If you want to start an online fight with a young person, tell them that as bad as things appear to be now — and they do appear to be quite bad — it’s nothing compared to 1968.
Our heroes in search of justice and equality were being picked off one by one. A presidential aspirant was committing treason by using back channels to undo a peace agreement in an unjust war, in which poor people were scooped up off the street and sent half a world away, that a sitting president had negotiated.
Dissent was being supressed and National Guard troops were being sent to Chicago, scene of the Democratic National Convention, with orders to shoot to kill.

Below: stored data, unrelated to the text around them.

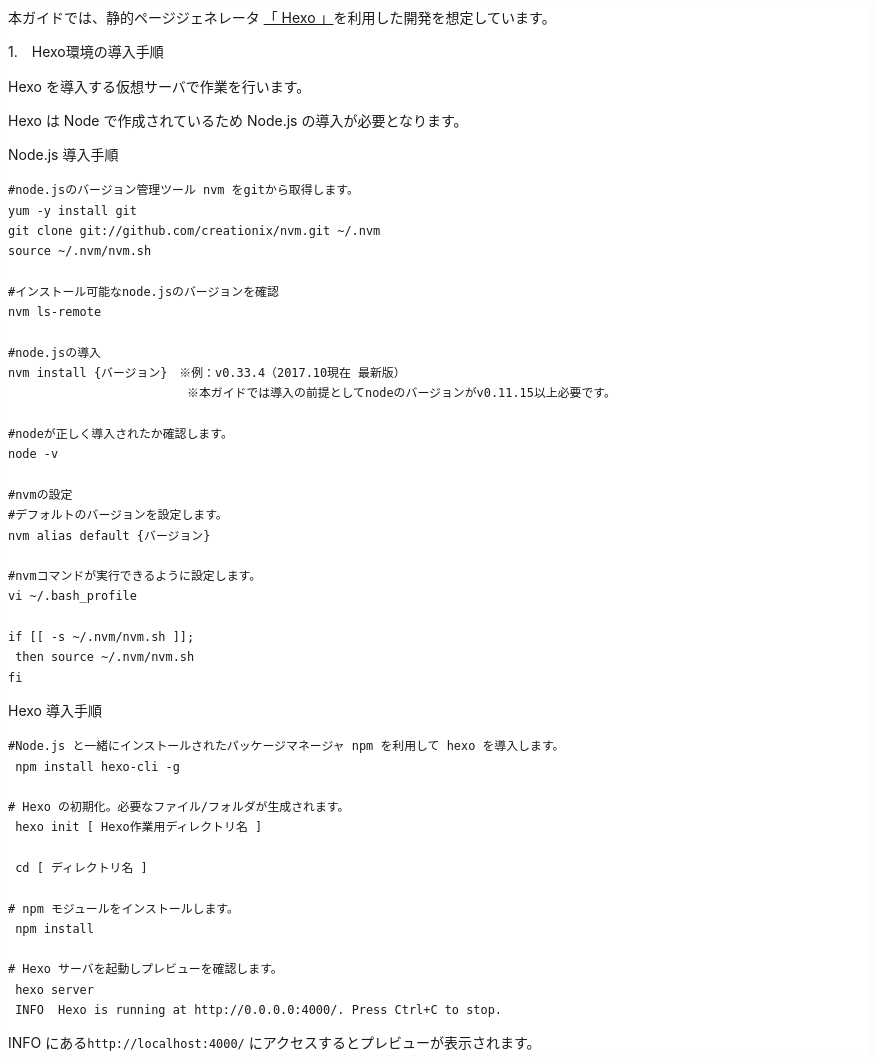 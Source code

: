  本ガイドでは、静的ページジェネレータ [「 Hexo 」](https://hexo.io/)を利用した開発を想定しています。

1.　Hexo環境の導入手順

Hexo を導入する仮想サーバで作業を行います。

Hexo は Node で作成されているため Node.js の導入が必要となります。

Node.js 導入手順

```
#node.jsのバージョン管理ツール nvm をgitから取得します。
yum -y install git
git clone git://github.com/creationix/nvm.git ~/.nvm
source ~/.nvm/nvm.sh

#インストール可能なnode.jsのバージョンを確認
nvm ls-remote

#node.jsの導入
nvm install {バージョン}　※例：v0.33.4（2017.10現在 最新版）
                         ※本ガイドでは導入の前提としてnodeのバージョンがv0.11.15以上必要です。

#nodeが正しく導入されたか確認します。
node -v

#nvmの設定
#デフォルトのバージョンを設定します。
nvm alias default {バージョン}

#nvmコマンドが実行できるように設定します。
vi ~/.bash_profile

if [[ -s ~/.nvm/nvm.sh ]];
 then source ~/.nvm/nvm.sh
fi

```

Hexo 導入手順

 ```
#Node.js と一緒にインストールされたパッケージマネージャ npm を利用して hexo を導入します。
  npm install hexo-cli -g

# Hexo の初期化。必要なファイル/フォルダが生成されます。
  hexo init [ Hexo作業用ディレクトリ名 ]

  cd [ ディレクトリ名 ]

# npm モジュールをインストールします。
  npm install

# Hexo サーバを起動しプレビューを確認します。
  hexo server
  INFO  Hexo is running at http://0.0.0.0:4000/. Press Ctrl+C to stop.

 ```
  INFO にある` http://localhost:4000/ ` にアクセスするとプレビューが表示されます。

Fast forward 50 years and we’re inundated with gas bags like Boston Herald columnist Howie Carr, who wrote a book about Kennedy and doesn’t quite understand what political hope was about.
Despite all the millions of gallons of ink that have been spilled about his “growth” and “evolution” in the groovy Sixties, Bobby was indisputably a homophobe and an anti-Semite. From Roy Cohn to Bayard Rustin to J. Edgar Hoover, he really despised gays. As for Jews, Bobby took after his dear old dad, big time. Joe called him a “hater,” and the old man was a guy who described Jews as “pants pressers,” among many, many other slurs.
Then there’s Bobby’s reputation as a “good family man.” But he caught the “adultery virus,” as his brother-in-law Peter Lawford put it, from JFK. When the Soviet Union fell, one of the documents discovered in the KGB archives was a note about asking for a woman to be sent up to his hotel room during a visit to Moscow in 1956.
But the one name you’re never going to hear or read anywhere else in the next 72 hours is Marilyn Monroe. She was originally JFK’s girlfriend and the president passed her down to Bobby.
“It’s a pity we were 1 assassin short back then,” one of Carr’s 2018 a acolytes writes today in response, referring to the Kennedy brother left alive.
In 1968, much of America’s promise died on a hotel kitchen floor. 2018 proves it so.